The following argument is a standard one that can be used far more generally.
$P(X>t)=\int_t^\infty \frac{1}{\sqrt{2\pi}}e^{-x^2/2}\,dx.$ We are integrating from $x=t$ to infinity. So over the region of integration, $x \ge t$, and therefore $\frac{x}{t}\ge 1$. It follows that $\int_t^\infty \frac{1}{\sqrt{2\pi}}e^{-x^2/2}\,dx< \frac{1}{\sqrt{2\pi}t}\int_t^\infty xe^{-x^2/2}\,dx.$
Now we can integrate explicitly. An antiderivative of $xe^{-x^2/2}$ is $-e^{-x^2/2}$, and therefore $\int_t^\infty xe^{-x^2/2}\,dx=e^{-t^2/2},$
which yields the desired result.
Comment: "General" inequalities, such as those of Markov (and therefore Chebyshev) are often much too weak to prove reasonably sharp bounds for specific distributions.

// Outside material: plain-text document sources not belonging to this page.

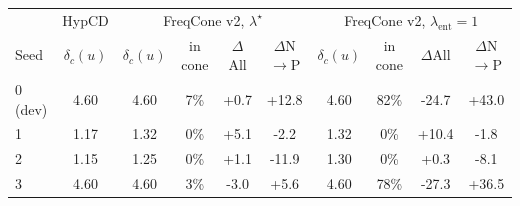 \begin{tabular}{lc|cccc|cccc}
\toprule
 & HypCD & \multicolumn{4}{c|}{FreqCone v2, $\lambda^\star$} & \multicolumn{4}{c}{FreqCone v2, $\lambda_{\mathrm{ent}}{=}1$} \\
Seed & $\delta_c(u)$ & $\delta_c(u)$ & in cone & $\Delta$All & $\Delta$N$\to$P & $\delta_c(u)$ & in cone & $\Delta$All & $\Delta$N$\to$P \\
\midrule
0 (dev) & 4.60 & 4.60 & 7\% & +0.7 & +12.8 & 4.60 & 82\% & -24.7 & +43.0 \\
1 & 1.17 & 1.32 & 0\% & +5.1 & -2.2 & 1.32 & 0\% & +10.4 & -1.8 \\
2 & 1.15 & 1.25 & 0\% & +1.1 & -11.9 & 1.30 & 0\% & +0.3 & -8.1 \\
3 & 4.60 & 4.60 & 3\% & -3.0 & +5.6 & 4.60 & 78\% & -27.3 & +36.5 \\
\bottomrule
\end{tabular}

In this case, if we apply the Markov Inequality directly to $X$, we conclude that $P(|X|>t) \le \frac{1}{t}E(|X|)$. The expectation of the absolute value of the standard normal is an easily computed constant. So the bound we get from applying the Markov Inequality directly to $X$ is of the form $\frac{K}{t}$. For large $t$, this is enormously larger than the truth, since it entirely misses the rapidly decaying $e^{-t^2/2}$ term.